Mor_Ephrem_iconSaul, Saul, why persecutest thou me? (Acts 9:4).

He who had conquered His persecutors in the world below, and ruled over the angels in the world above, spoke from above with humble voice.

[…] Our Lord spoke in humility from heaven, that in humility the heads of His church might speak.

And if any one should say, “Wherein did our Lord speak humbly with Paul? for lo! the eyes of Paul were grievously smitten”, let him know that it was not from our merciful Lord that this chastisement proceeded, who spoke those words in humility; but from the vehement light that vehemently shone forth there.

And this light did not strike Paul by way of retribution on account of his deeds, but on account of the vehemence of its rays it hurt him, as he also said:  When I arose, I could discern nothing for the glory of the light (Acts 22:11).

But if that light was glorious, O Paul, how did the glorious light become a blinding light to thee thyself?

The light was that which, according to its nature, illuminates above, but contrary to its nature, it shone forth below. When it illumined above, it was delightful; but when it shone forth below, it was blinding.  For the light was both grievous and pleasant.

It was grievous and violent towards the eyes of the flesh; and it was pleasant and lightful to those who are fire and spirit (Matthew 4:11).  For I saw a light from heaven that excelled the sun, and its light shone upon me (Acts 26:13).

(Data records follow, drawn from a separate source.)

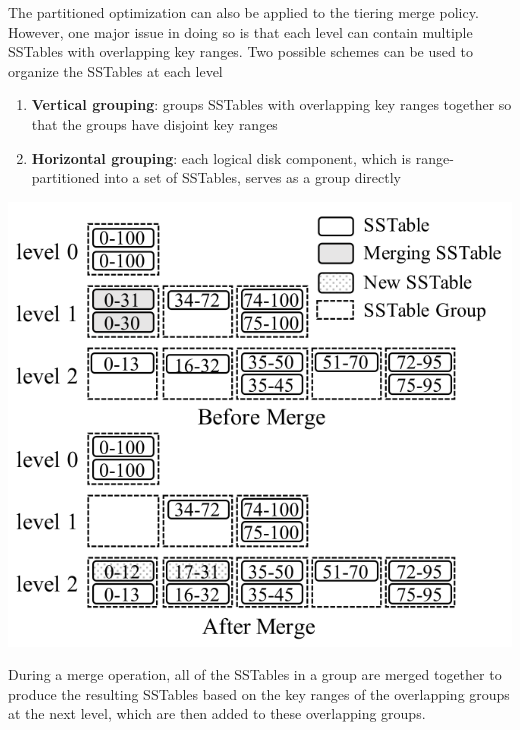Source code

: \documentclass[11pt]{article}
\begin{document}
The partitioned optimization can also be applied to the tiering merge policy. However, one major issue
in doing so is that each level can contain multiple SSTables with overlapping key ranges. Two possible
schemes can be used to organize the SSTables at each level
\begin{enumerate}
\item \textbf{Vertical grouping}: groups SSTables with overlapping key ranges together so that the groups have
disjoint key ranges
\item \textbf{Horizontal grouping}: each logical disk component, which is range-partitioned into a set of
SSTables, serves as a group directly
\end{enumerate}

\begin{center}
\includegraphics[width=.8\textwidth]{../../images/db/6.png}
\end{center}
During a merge operation, all of the SSTables in a group are merged together to produce the resulting
SSTables based on the key ranges of the overlapping groups at the next level, which are then added to
these overlapping groups.
\end{document}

So then mighty rays streamed forth without moderation, and were poured upon feeble eyes, which moderate rays refresh.  For, lo! the sun also in measure assists the eyes, but beyond measure and out of measure it injures the eyes.

[…]  For since Paul might have been injured by the vehemence of this sun to which he was accustomed, if he gazed upon it not according to custom, how much more should he be injured by the glory of that light to which his eyes never had been accustomed?

For behold, Daniel also (Daniel 10:5,6) was melted and poured out on every side before the glory of the angel, whose vehement brightness suddenly shone upon him!

And it was not because of the angel’s wrath that his human weakness was melted, just as it is not on account of the wrath or hostility of fire that wax is melted before it; but on account of the weakness of the wax it cannot keep firm and stand in presence of fire.

Ephrem the Syrian (c.306-373): Homily on Our Lord, 26-27.